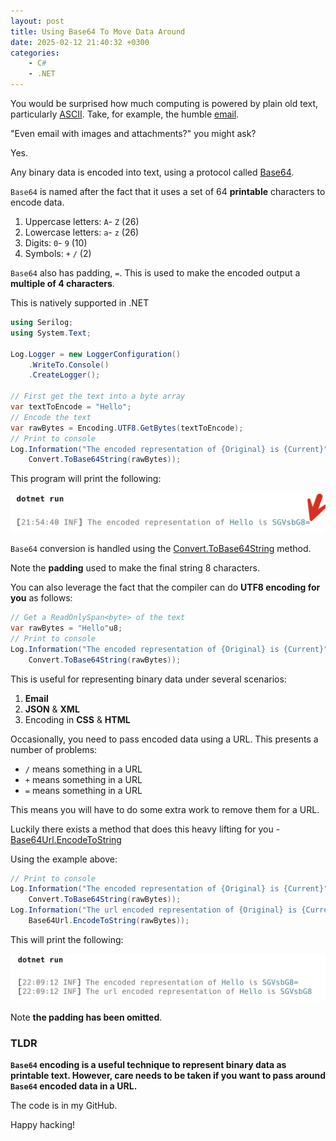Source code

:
 ```yaml
---
layout: post
title: Using Base64 To Move Data Around
date: 2025-02-12 21:40:32 +0300
categories:
    - C#
    - .NET
---
```


You would be surprised how much computing is powered by plain old text, particularly [ASCII](https://en.wikipedia.org/wiki/ASCII). Take, for example, the humble [email](https://datatracker.ietf.org/doc/html/rfc2822).

"Even email with images and attachments?" you might ask?

Yes.

Any binary data is encoded into text, using a protocol called [Base64](https://en.wikipedia.org/wiki/Base64).

`Base64` is named after the fact that it uses a set of 64 **printable** characters to encode data.

1. Uppercase letters: `A`- `Z` (26)
2. Lowercase letters: `a`- `z` (26)
3. Digits: `0`- `9` (10)
4. Symbols: `+` `/` (2)

`Base64` also has padding,  `=`. This is used to make the encoded output a **multiple of 4 characters**. 

This is natively supported in .NET

```c#
using Serilog;
using System.Text;

Log.Logger = new LoggerConfiguration()
    .WriteTo.Console()
    .CreateLogger();

// First get the text into a byte array
var textToEncode = "Hello";
// Encode the text
var rawBytes = Encoding.UTF8.GetBytes(textToEncode);
// Print to console
Log.Information("The encoded representation of {Original} is {Current}", textToEncode,
    Convert.ToBase64String(rawBytes));
```

This program will print the following:

![Base64Padding](../images/2025/02/Base64Padding.png)

`Base64` conversion is handled using the [Convert.ToBase64String](https://learn.microsoft.com/en-us/dotnet/api/system.convert.tobase64string?view=net-9.0) method.

Note the **padding** used to make the final string 8 characters.

You can also leverage the fact that the compiler can do **UTF8 encoding for you** as follows:

```c#
// Get a ReadOnlySpan<byte> of the text
var rawBytes = "Hello"u8;
// Print to console
Log.Information("The encoded representation of {Original} is {Current}", "Hello",
    Convert.ToBase64String(rawBytes));
```

This is useful for representing binary data under several scenarios:

1. **Email**
2. **JSON** & **XML**
3. Encoding in **CSS** & **HTML**

Occasionally, you need to pass encoded data using a URL. This presents a number of problems:

- `/` means something in a URL
- `+` means something in a URL
- `=` means something in a URL

This means you will have to do some extra work to remove them for a URL.

Luckily there exists a method that does this heavy lifting for you - [Base64Url.EncodeToString](https://learn.microsoft.com/en-us/dotnet/api/system.buffers.text.base64url.encodetostring?view=net-9.0)

Using the example above:

```c#
// Print to console
Log.Information("The encoded representation of {Original} is {Current}", "Hello",
    Convert.ToBase64String(rawBytes));
Log.Information("The url encoded representation of {Original} is {Current}", "Hello",
    Base64Url.EncodeToString(rawBytes));
```

This will print the following:

![Base46UrlSafe](../images/2025/02/Base46UrlSafe.png)

Note **the padding has been omitted**.

### TLDR

**`Base64` encoding is a useful technique to represent binary data as printable text. However, care needs to be taken if you want to pass around `Base64` encoded data in a URL.**

The code is in my GitHub.

Happy hacking!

* * *

(DESCRIPTION OF THE TASK)
Output every record above exactly as written, but skip the pictures.

(EXERCISE ANSWER)
Source code

:
 ```yaml
---
layout: post
title: Using Base64 To Move Data Around
date: 2025-02-12 21:40:32 +0300
categories:
    - C#
    - .NET
---
```


You would be surprised how much computing is powered by plain old text, particularly [ASCII](https://en.wikipedia.org/wiki/ASCII). Take, for example, the humble [email](https://datatracker.ietf.org/doc/html/rfc2822).

"Even email with images and attachments?" you might ask?

Yes.

Any binary data is encoded into text, using a protocol called [Base64](https://en.wikipedia.org/wiki/Base64).

`Base64` is named after the fact that it uses a set of 64 **printable** characters to encode data.

1. Uppercase letters: `A`- `Z` (26)
2. Lowercase letters: `a`- `z` (26)
3. Digits: `0`- `9` (10)
4. Symbols: `+` `/` (2)

`Base64` also has padding,  `=`. This is used to make the encoded output a **multiple of 4 characters**. 

This is natively supported in .NET

```c#
using Serilog;
using System.Text;

Log.Logger = new LoggerConfiguration()
    .WriteTo.Console()
    .CreateLogger();

// First get the text into a byte array
var textToEncode = "Hello";
// Encode the text
var rawBytes = Encoding.UTF8.GetBytes(textToEncode);
// Print to console
Log.Information("The encoded representation of {Original} is {Current}", textToEncode,
    Convert.ToBase64String(rawBytes));
```

This program will print the following:

![Base64Padding](../images/2025/02/Base64Padding.png)

`Base64` conversion is handled using the [Convert.ToBase64String](https://learn.microsoft.com/en-us/dotnet/api/system.convert.tobase64string?view=net-9.0) method.

Note the **padding** used to make the final string 8 characters.

You can also leverage the fact that the compiler can do **UTF8 encoding for you** as follows:

```c#
// Get a ReadOnlySpan<byte> of the text
var rawBytes = "Hello"u8;
// Print to console
Log.Information("The encoded representation of {Original} is {Current}", "Hello",
    Convert.ToBase64String(rawBytes));
```

This is useful for representing binary data under several scenarios:

1. **Email**
2. **JSON** & **XML**
3. Encoding in **CSS** & **HTML**

Occasionally, you need to pass encoded data using a URL. This presents a number of problems:

- `/` means something in a URL
- `+` means something in a URL
- `=` means something in a URL

This means you will have to do some extra work to remove them for a URL.

Luckily there exists a method that does this heavy lifting for you - [Base64Url.EncodeToString](https://learn.microsoft.com/en-us/dotnet/api/system.buffers.text.base64url.encodetostring?view=net-9.0)

Using the example above:

```c#
// Print to console
Log.Information("The encoded representation of {Original} is {Current}", "Hello",
    Convert.ToBase64String(rawBytes));
Log.Information("The url encoded representation of {Original} is {Current}", "Hello",
    Base64Url.EncodeToString(rawBytes));
```

This will print the following:

![Base46UrlSafe](../images/2025/02/Base46UrlSafe.png)

Note **the padding has been omitted**.

### TLDR

**`Base64` encoding is a useful technique to represent binary data as printable text. However, care needs to be taken if you want to pass around `Base64` encoded data in a URL.**

The code is in my GitHub.

Happy hacking!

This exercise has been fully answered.